2013–14 Hong Kong FA Cup preliminary round

Tournament details
- Country: Hong Kong
- Teams: 37

Final positions
- Champions: Metro Gallery Sun Source (1st title)
- Runners-up: Kwai Tsing

Tournament statistics
- Matches played: 35
- Goals scored: 152 (4.34 per match)

= 2013–14 Hong Kong FA Cup preliminary round =

The 2013–14 Hong Kong FA Cup preliminary round is the 39th edition of the Hong Kong FA Cup and the 1st edition of the Hong Kong FA Cup preliminary round. It will be the first time since the 2008–09 edition that lower divisions teams are involved in the competition. 4 teams from the preliminary round will be qualified for the proper round. The involvement of clubs from lower divisions means that the competition starts with a number of preliminary rounds. The 4 teams that reach preliminary semi-finals are qualified for the First Round proper of the 2013–14 Hong Kong FA Cup.

==Calendar==
The calendar for the 2013–14 Hong Kong FA Cup preliminary round, as announced by the Hong Kong Football Association.

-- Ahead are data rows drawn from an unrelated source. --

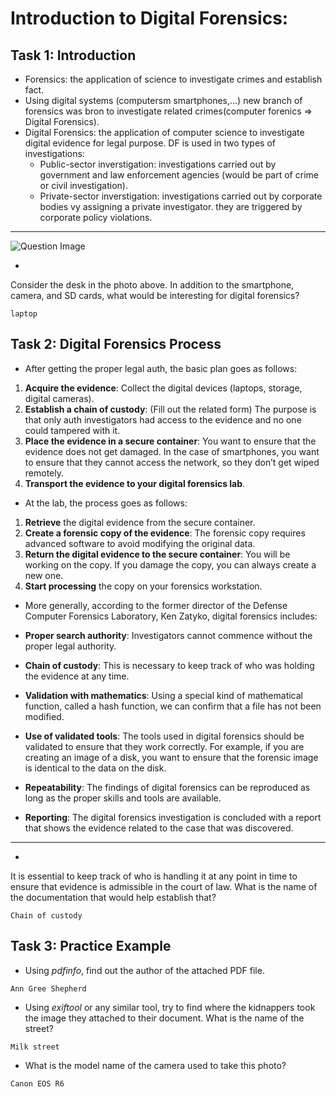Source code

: # Introduction to Digital Forensics:

## Task 1: Introduction

* Forensics: the application of science to investigate crimes and establish fact.
* Using digital systems (computersm smartphones,...) new branch of forensics was bron to investigate related crimes(computer forenics => Digital Forensics).
* Digital Forensics: the application of computer science to investigate digital evidence for legal purpose. DF is used in two types of investigations:
	* Public-sector inverstigation: investigations carried out by government and law enforcement agencies (would be part of crime or civil investigation).
	* Private-sector inverstigation: investigations carried out by corporate bodies vy assigning a private investigator. they are triggered by corporate policy violations.
---
![Question Image](https://tryhackme-images.s3.amazonaws.com/user-uploads/5f04259cf9bf5b57aed2c476/room-content/4d5f3c52ca103102881305ce3bcd13e8.jpg)

* 
Consider the desk in the photo above. In addition to the smartphone, camera, and SD cards, what would be interesting for digital forensics?

```
laptop
```

## Task 2: Digital Forensics Process

* After getting the proper legal auth, the basic plan goes as follows:

1. **Acquire the evidence**: Collect the digital devices (laptops, storage, digital cameras).
2. **Establish a chain of custody**: (Fill out the related form) The purpose is that only auth investigators had access to the evidence and no one could tampered with it.
3. **Place the evidence in a secure container**: You want to ensure that the evidence does not get damaged. In the case of smartphones, you want to ensure that they cannot access the network, so they don’t get wiped remotely.
4. **Transport the evidence to your digital forensics lab**.

* At the lab, the process goes as follows:

1. **Retrieve** the digital evidence from the secure container.
2. **Create a forensic copy of the evidence**: The forensic copy requires advanced software to avoid modifying the original data.
3. **Return the digital evidence to the secure container**: You will be working on the copy. If you damage the copy, you can always create a new one.
4. **Start processing** the copy on your forensics workstation.

* More generally, according to the former director of the Defense Computer Forensics Laboratory, Ken Zatyko, digital forensics includes:

* **Proper search authority**: Investigators cannot commence without the proper legal authority.
* **Chain of custody**: This is necessary to keep track of who was holding the evidence at any time.
* **Validation with mathematics**: Using a special kind of mathematical function, called a hash function, we can confirm that a file has not been modified.
* **Use of validated tools**: The tools used in digital forensics should be validated to ensure that they work correctly. For example, if you are creating an image of a disk, you want to ensure that the forensic image is identical to the data on the disk.
* **Repeatability**: The findings of digital forensics can be reproduced as long as the proper skills and tools are available.
* __Reporting__: The digital forensics investigation is concluded with a report that shows the evidence related to the case that was discovered.

---

* 
It is essential to keep track of who is handling it at any point in time to ensure that evidence is admissible in the court of law. What is the name of the documentation that would help establish that?

```
Chain of custody
```

## Task 3: Practice Example 

* Using *pdfinfo*, find out the author of the attached PDF file. 

```
Ann Gree Shepherd
```

* Using *exiftool* or any similar tool, try to find where the kidnappers took the image they attached to their document. What is the name of the street?

```
Milk street
```

* What is the model name of the camera used to take this photo?

```
Canon EOS R6
```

| Round | Main date | Number of fixtures | Clubs | New entries this round |
|---|---|---|---|---|
| First Round | 8 December 2013 | 5 | 37 → 32 | 10 |
| Second Round | 8 & 15 December 2013 | 16 | 32 → 16 | 27 |
| Third Round | 22 December 2013 | 8 | 16 → 8 | None |
| Quarter-finals | 29 December 2013 | 4 | 8 → 4 | None |
| Semi-finals | 5 January 2014 | 4 | N/A^{1} | None |
| 3rd-place playoff | 12 January 2014 | 4 | N/A^{1} | None |
| Final | 12 January 2014 | 4 | N/A^{1} | None |

Note:

^{1} 4 teams that reach preliminary semi-finals are qualified for the proper round of the cup. Therefore, the 3rd place playoff and the final do not affect the number of clubs remaining.

==First round==
10 out of 37 teams are randomly drawn and required to compete starting from the first round, while other 27 teams will start from the second round. The eight matches will all be played on 8 December 2013.

Metro Gallery Sun Source (3) 7 - 1 Lung Moon (4)

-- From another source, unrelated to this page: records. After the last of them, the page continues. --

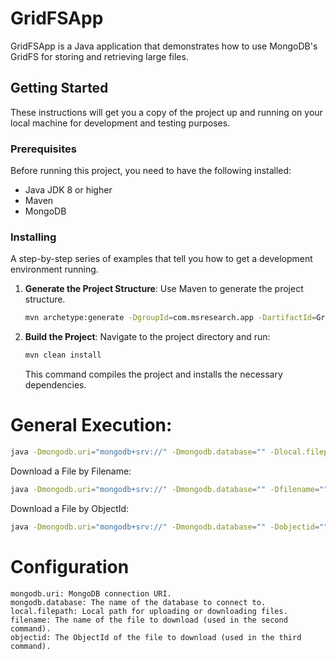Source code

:
# GridFSApp

GridFSApp is a Java application that demonstrates how to use MongoDB's GridFS for storing and retrieving large files.

## Getting Started

These instructions will get you a copy of the project up and running on your local machine for development and testing purposes.

### Prerequisites

Before running this project, you need to have the following installed:
- Java JDK 8 or higher
- Maven
- MongoDB

### Installing

A step-by-step series of examples that tell you how to get a development environment running.

1. **Generate the Project Structure**:
   Use Maven to generate the project structure.

   ```bash
   mvn archetype:generate -DgroupId=com.msresearch.app -DartifactId=GridFSApp -DarchetypeArtifactId=maven-archetype-quickstart -DinteractiveMode=false
   ```

2. **Build the Project**:
   Navigate to the project directory and run:

   ```bash
   mvn clean install
   ```
   This command compiles the project and installs the necessary dependencies.


# General Execution:
```bash
java -Dmongodb.uri="mongodb+srv://" -Dmongodb.database="" -Dlocal.filepath="" -jar target/gridfsapp-1.0-SNAPSHOT-jar-with-dependencies.jar
```

Download a File by Filename:

```bash
java -Dmongodb.uri="mongodb+srv://" -Dmongodb.database="" -Dfilename="" -Dlocal.filepath="" -jar target/gridfsapp-1.0-SNAPSHOT-jar-with-dependencies.jar
```


Download a File by ObjectId:
```bash
java -Dmongodb.uri="mongodb+srv://" -Dmongodb.database="" -Dobjectid="" -Dlocal.filepath="" -jar target/gridfsapp-1.0-SNAPSHOT-jar-with-dependencies.jar
```


# Configuration

    mongodb.uri: MongoDB connection URI.
    mongodb.database: The name of the database to connect to.
    local.filepath: Local path for uploading or downloading files.
    filename: The name of the file to download (used in the second command).
    objectid: The ObjectId of the file to download (used in the third command).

New Fair Kuitan (3) 1 - 0 Wong Tai Sin (2)

Double Flower (2) 5 - 0 Fire Services (3)

Wofoo Tai Po (2) 3 - 0 Tsuen Wan (3)

Central & Western (4) 8 - 2 Telecom (3)

==Second round==
The second round draw included 5 first round winners and 27 teams that is not required to play in the first round. All second round matches will be played on 8 and 15 December 2013.

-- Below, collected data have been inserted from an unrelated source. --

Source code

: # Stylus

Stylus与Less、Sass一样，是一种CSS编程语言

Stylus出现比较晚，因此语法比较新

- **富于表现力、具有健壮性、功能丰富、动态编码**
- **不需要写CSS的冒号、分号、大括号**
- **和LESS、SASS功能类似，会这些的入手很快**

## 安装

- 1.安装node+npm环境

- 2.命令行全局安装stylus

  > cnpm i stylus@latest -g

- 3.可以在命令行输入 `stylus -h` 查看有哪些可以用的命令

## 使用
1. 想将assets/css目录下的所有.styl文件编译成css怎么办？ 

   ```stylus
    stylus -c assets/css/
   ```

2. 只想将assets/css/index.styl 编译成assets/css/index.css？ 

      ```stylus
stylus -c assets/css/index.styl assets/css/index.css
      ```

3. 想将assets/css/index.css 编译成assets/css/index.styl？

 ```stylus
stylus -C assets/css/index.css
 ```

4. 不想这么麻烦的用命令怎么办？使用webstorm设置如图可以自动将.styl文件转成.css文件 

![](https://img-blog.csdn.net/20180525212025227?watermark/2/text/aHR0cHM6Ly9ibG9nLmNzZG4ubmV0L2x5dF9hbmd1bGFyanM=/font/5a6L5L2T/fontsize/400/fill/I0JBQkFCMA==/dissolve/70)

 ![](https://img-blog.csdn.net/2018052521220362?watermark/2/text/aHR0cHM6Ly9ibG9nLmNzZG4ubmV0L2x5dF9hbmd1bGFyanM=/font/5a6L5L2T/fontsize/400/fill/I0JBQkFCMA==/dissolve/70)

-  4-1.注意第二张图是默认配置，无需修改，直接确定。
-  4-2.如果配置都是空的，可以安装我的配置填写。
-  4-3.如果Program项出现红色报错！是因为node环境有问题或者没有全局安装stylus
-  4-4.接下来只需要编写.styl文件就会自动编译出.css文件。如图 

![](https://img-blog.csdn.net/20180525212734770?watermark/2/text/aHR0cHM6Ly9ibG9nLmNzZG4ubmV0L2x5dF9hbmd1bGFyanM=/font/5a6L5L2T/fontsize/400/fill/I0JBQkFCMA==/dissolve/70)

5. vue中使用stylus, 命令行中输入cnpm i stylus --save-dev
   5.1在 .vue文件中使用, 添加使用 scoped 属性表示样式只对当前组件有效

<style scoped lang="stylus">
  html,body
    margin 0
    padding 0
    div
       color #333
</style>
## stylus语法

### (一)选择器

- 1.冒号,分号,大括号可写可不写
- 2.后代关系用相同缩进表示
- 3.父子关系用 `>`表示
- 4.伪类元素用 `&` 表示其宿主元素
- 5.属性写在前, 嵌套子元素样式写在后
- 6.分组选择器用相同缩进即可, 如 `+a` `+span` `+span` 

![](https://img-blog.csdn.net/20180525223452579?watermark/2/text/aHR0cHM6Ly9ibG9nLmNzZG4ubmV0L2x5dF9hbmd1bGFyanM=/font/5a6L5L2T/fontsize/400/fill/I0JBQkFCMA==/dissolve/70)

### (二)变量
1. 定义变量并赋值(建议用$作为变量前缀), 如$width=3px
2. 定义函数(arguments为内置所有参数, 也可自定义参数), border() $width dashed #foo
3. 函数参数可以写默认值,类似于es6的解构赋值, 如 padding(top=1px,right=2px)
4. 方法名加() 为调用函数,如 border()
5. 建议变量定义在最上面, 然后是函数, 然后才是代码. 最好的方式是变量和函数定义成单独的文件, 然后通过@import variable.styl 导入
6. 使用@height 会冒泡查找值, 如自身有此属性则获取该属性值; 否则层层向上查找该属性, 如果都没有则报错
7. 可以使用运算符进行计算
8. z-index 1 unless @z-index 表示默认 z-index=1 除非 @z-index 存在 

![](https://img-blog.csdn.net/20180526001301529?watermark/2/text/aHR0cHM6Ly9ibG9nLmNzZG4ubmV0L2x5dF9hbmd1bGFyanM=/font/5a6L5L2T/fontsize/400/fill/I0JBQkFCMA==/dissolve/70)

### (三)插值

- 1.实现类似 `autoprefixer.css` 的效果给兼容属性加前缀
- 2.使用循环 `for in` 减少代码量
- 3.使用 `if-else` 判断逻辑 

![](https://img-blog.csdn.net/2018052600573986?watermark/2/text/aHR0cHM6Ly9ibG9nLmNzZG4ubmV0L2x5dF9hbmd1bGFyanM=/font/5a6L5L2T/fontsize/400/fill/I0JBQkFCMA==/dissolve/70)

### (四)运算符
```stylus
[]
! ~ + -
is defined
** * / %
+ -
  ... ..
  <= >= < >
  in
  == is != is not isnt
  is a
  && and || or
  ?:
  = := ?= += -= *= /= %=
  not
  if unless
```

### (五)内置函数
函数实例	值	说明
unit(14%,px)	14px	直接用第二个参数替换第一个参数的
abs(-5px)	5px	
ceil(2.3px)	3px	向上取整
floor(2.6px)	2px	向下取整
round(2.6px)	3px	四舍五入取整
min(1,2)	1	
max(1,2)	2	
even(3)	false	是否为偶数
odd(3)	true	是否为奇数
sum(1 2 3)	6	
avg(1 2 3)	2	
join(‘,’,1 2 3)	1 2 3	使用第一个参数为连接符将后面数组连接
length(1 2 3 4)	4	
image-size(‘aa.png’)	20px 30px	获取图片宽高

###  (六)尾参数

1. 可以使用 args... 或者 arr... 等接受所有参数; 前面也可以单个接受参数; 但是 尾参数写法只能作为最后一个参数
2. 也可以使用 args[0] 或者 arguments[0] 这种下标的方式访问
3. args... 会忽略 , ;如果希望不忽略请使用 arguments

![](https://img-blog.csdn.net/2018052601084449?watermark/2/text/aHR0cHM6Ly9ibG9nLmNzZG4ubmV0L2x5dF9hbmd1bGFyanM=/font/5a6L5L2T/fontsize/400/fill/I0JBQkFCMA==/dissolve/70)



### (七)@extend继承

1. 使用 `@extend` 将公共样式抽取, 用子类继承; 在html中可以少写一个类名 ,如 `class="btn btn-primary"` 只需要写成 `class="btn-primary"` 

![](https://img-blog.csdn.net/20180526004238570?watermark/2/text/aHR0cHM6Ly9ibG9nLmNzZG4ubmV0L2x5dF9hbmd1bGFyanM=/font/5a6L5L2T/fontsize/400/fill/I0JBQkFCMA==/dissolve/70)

Yau Tsim Mong (3) 5 − 0 GFC Friends (4)

Sai Kung (4) 2 - 5 Sham Shui Po (3)

North District (4) 0 - 5 Kwong Wah (3)

Tung Sing (4) 0 - 4 Tai Chung (2)

Solon (4) 0 - 6 Wanchai (2)

Kwai Tsing (2) 4 - 1 KCDRSC (3)

St. Joseph's (4) 1 - 3 Hong Kong FC (2)

Fu Moon (3) 0 - 5 Tuen Mun FC (2)

Islands (4) 0 - 0 Lucky Mile (2)

Shatin (2) 5 - 1 Fukien (4)

Ornament (4) 2 - 2 Wing Yee (2)

Kwun Tong (2) 3 - 4 Metro Gallery Sun Source (3)

Mutual (4) 2 - 1 Central & Western (4)

On Good (3) 0 - 5 Double Flower (2)

Kowloon City (3) 0 - 4 Wofoo Tai Po (2)

Eastern District (3) 2 - 2 New Fair Kuitan (3)

==Third round==
The third round draw saw 16 second round winners fighting for 8 quarter-finals place. All third round matches will be played on 22 December 2013.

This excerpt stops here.